Lindsay Lohan shouldn’t even be trusted for one hour in a Super 8 motel room in Barstow, but for some reason, The Chateau Marmont let her stay with them for 47 days this summer and they didn’t make her pay upfront in cash that comes up clean when they mark each bill with that yellow pen (Side whisper: I HATE that yellow pen). Every crackhouse in South Central boards up their windows when they see LiLo pulling up front in her Porsche, but Chateau Marmont still took that freckled mess of stupid in and she still screwed them over.

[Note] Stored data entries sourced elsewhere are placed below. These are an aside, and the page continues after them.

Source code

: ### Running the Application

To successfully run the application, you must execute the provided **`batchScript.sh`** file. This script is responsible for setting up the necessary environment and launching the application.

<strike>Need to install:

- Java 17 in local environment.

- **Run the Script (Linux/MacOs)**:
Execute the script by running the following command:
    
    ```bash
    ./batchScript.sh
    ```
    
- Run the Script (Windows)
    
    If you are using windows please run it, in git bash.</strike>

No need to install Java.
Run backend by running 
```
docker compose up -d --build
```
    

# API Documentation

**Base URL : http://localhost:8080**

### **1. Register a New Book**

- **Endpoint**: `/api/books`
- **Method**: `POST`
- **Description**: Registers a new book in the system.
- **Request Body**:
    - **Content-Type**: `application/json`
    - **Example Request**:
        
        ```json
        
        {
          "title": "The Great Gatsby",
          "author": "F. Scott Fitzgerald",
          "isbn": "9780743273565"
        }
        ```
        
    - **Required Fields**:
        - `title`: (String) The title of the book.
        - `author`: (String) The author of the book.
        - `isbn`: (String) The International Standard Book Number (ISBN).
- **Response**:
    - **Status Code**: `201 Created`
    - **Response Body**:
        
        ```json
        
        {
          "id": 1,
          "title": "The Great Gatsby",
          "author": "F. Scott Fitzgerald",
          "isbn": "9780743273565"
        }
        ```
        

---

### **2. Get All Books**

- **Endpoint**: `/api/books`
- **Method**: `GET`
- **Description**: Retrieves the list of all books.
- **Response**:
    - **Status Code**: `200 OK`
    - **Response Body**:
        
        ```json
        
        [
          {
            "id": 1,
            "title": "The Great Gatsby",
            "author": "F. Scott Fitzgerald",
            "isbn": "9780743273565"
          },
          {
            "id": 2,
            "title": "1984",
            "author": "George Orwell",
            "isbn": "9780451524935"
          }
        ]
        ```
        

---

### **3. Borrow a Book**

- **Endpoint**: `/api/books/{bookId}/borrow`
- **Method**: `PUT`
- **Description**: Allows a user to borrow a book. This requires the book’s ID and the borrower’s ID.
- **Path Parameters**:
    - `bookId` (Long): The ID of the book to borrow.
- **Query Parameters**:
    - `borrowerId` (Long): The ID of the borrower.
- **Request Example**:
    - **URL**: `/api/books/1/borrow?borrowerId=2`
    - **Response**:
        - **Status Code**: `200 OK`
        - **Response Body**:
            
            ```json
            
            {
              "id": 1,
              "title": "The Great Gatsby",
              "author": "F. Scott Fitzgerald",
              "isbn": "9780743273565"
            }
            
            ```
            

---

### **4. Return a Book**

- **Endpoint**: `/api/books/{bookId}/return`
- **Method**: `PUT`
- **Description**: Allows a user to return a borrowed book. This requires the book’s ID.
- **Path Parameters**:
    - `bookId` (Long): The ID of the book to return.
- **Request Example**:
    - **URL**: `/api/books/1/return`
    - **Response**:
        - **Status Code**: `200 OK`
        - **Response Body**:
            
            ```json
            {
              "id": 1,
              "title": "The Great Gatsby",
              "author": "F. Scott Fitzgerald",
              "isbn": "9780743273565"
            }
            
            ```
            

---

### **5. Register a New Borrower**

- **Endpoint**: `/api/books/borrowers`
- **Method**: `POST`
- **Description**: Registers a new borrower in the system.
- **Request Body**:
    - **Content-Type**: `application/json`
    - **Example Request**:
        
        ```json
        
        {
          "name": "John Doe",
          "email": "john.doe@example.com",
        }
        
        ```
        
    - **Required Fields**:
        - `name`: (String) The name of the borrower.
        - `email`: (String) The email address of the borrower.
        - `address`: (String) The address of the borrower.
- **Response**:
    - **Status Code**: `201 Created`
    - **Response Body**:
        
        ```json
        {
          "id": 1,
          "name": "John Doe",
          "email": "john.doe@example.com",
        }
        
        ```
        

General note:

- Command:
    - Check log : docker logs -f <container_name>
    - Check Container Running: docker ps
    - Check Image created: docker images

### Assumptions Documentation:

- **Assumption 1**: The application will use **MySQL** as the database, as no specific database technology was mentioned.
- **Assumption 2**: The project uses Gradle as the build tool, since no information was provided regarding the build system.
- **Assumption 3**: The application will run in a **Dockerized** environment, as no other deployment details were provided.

While filming the future AFI basic cable movie of the century Liz & Dick, LiLo laid her favorite coke snortin’ mirror (the one that’s got “There’s No Place Like Home” etched into it) on the coffee table in a suite at The Chateau and she stayed there during June and July. Because LiLo can’t ruin her reputation as a thieving mooch, she never put one penny toward her ever-growing bill and the Chateau eventually kicked her coke-dusted ass out on August 1st. They have banned her for life and the general manager sent her a letter asking her to pay for the $46k bill she racked up. Before you say that sending Blohan that letter was a waste of paper, I’m sure she rolled that letter up and smoked weed cut with bath salts out of it, so it wasn’t a complete waste.
TMZ got a hold of the letter and bill, and it says that LiLo spent $3,145.07 on the minibar, $686 on 49 packs of cigarettes, $100 on a candle and $1,992.07 for one dinner at the restaurant on July 4th. The GM says that LiLo borrowed one of the hotel’s computers, but he’s willing to wave the $75 a day charge if she returns it. LiLo would totally turn in that laptop if she could, but it’s kind of impossible since she already gave it to her dealer for an 8-ball.
Also, I looked hard on the bill for a charge for daily Hazmat cleaning services and for a charge to replace all the toilets in her suite, but I didn’t see either of those. The Chateau probably waved those charges too.
I can’t wait for White Oprah to cry that they were told The Chateau is a free halfway house for wayward celebrity crackheads and now they’re just using her daughter’s famous A-list name to get some publicity. But whatever, I’m sure this is just a misunderstanding and Blohan will eventually pay off the bill with a bag of Rolexes and a truck full of DVD players with the serial numbers scratched out.